This section aims to answer the following two research questions: 1) can future customer needs be predicted with better performance than previous approaches using UGC from the social media platform Reddit across multiple product categories within CPG?; and 2) can the use of MTL (described in Section 3.5) be employed to achieve similar performance to training/testing on the same category so that it can be applied to categories the model hasn’t seen during training i.e. by learning what a general future customer need looks like across multiple product categories? To do this, we first measure our approach against a baseline in the literature [35] by assessing how the model compares to it when trained and tested on the same product category e.g. train and test on toothpaste. We then show the performance of MTL when compared to the approach of training and testing on the same category.

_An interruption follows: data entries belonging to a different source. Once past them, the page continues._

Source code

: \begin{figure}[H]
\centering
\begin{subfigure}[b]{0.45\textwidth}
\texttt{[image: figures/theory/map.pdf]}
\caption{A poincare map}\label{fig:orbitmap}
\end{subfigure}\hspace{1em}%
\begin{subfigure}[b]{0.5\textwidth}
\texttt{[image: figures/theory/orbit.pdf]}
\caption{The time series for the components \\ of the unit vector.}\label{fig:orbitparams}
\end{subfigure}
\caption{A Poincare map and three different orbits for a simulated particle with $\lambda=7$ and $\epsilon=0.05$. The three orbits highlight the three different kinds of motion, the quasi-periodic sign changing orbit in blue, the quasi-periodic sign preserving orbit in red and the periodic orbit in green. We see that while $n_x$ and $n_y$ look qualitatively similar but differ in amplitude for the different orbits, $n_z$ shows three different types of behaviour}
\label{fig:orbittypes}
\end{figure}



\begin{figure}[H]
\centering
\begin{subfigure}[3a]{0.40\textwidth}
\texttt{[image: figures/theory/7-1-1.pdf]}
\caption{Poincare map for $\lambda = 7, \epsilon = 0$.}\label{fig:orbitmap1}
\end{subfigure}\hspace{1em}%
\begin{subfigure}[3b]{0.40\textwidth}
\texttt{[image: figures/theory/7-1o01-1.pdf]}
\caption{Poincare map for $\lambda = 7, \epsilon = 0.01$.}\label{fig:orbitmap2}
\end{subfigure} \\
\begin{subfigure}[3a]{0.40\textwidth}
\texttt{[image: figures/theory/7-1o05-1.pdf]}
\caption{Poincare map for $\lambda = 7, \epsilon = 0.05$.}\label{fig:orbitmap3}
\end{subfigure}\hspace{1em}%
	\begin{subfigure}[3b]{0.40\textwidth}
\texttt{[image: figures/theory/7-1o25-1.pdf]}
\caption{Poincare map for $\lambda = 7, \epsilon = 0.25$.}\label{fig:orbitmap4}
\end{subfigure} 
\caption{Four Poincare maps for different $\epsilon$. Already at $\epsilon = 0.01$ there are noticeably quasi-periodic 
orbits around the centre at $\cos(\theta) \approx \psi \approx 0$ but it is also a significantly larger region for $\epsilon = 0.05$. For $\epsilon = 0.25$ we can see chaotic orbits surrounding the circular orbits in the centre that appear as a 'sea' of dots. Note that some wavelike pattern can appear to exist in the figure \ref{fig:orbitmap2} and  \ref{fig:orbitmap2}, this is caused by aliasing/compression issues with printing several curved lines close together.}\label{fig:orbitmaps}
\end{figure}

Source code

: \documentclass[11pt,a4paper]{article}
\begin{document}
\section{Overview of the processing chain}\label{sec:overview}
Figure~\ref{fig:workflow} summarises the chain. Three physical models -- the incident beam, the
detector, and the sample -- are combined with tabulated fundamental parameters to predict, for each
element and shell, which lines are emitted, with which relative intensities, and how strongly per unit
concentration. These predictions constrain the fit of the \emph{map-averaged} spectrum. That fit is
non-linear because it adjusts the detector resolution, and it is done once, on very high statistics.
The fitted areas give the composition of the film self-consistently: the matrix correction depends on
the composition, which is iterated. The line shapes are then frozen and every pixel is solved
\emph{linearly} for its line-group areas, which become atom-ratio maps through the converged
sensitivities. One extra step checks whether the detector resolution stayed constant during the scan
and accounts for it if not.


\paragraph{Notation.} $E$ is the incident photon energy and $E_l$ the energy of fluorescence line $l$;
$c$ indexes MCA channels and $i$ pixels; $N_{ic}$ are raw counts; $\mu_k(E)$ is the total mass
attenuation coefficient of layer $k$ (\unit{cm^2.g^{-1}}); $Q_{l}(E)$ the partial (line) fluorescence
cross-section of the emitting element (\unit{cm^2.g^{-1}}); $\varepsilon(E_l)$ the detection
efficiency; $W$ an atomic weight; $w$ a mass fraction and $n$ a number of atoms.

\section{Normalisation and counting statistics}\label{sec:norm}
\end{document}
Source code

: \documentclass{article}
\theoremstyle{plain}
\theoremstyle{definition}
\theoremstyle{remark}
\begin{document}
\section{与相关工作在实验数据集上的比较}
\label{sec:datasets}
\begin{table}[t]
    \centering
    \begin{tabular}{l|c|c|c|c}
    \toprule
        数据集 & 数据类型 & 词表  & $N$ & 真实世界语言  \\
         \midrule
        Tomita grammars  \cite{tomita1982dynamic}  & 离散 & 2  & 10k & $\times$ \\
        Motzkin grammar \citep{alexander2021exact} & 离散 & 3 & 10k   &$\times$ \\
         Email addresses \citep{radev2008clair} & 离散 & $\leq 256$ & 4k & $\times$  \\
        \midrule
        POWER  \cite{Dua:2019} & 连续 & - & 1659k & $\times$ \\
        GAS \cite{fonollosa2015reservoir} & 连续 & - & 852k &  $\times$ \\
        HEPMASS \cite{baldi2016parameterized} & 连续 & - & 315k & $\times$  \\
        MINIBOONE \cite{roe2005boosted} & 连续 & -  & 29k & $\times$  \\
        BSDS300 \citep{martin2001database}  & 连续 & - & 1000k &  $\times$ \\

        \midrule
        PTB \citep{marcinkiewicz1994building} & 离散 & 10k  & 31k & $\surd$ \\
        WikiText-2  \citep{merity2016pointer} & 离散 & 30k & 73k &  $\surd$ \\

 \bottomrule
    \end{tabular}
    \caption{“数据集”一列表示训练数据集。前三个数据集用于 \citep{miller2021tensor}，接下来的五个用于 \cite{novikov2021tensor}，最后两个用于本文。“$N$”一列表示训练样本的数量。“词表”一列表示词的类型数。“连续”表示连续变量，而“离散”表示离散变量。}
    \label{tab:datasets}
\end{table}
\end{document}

This section first details the two different training strategies we use in our experiments i.e. training on one versus multiple categories for prediction (Section 4.1). When describing the strategies, we also give an in-depth explanation of the specific model training and validation details used in our experiments. We then describe the evaluation approaches we employ and explain why certain metrics are used to assess performance (Section 4.2). Our approach is then compared to a baseline [35] in the literature which carries out the same future prediction task as in our study (Section 4.3). The impact of MTL is then assessed (Section 4.4). A further investigation into the results is then performed which highlights the benefits of the approach in general and looks at where future improvements can be made e.g. viewing misclassifications (Section 4.6). Finally, a summary and discussion of our evaluation is given (Section 4.7).

4.1 Evaluation methodology

In our evaluation, we employ two training strategies: 1) One Category training approach and 2) Multiple Category training approach i.e. MTL (as shown in Fig 7). We use these different approaches at various stages in the evaluation and finally compare them at the end of this section. When generating results for the One Category approach, we use the same category data to train and test the model e.g. train and test on dog food. In the Multiple Category approach, we train one model using a large number of product categories and then test individually on categories the model has seen during training and not seen during training (as described in Section 3.5) e.g. train on dog food, nail polish, shampoo, etc. and test on a Seen Training Category like dog food as well as an Unseen Category like cookies. Although we use the same product category data for the One Category and Multiple Category approaches, this data is still split to remove any train/test overlap.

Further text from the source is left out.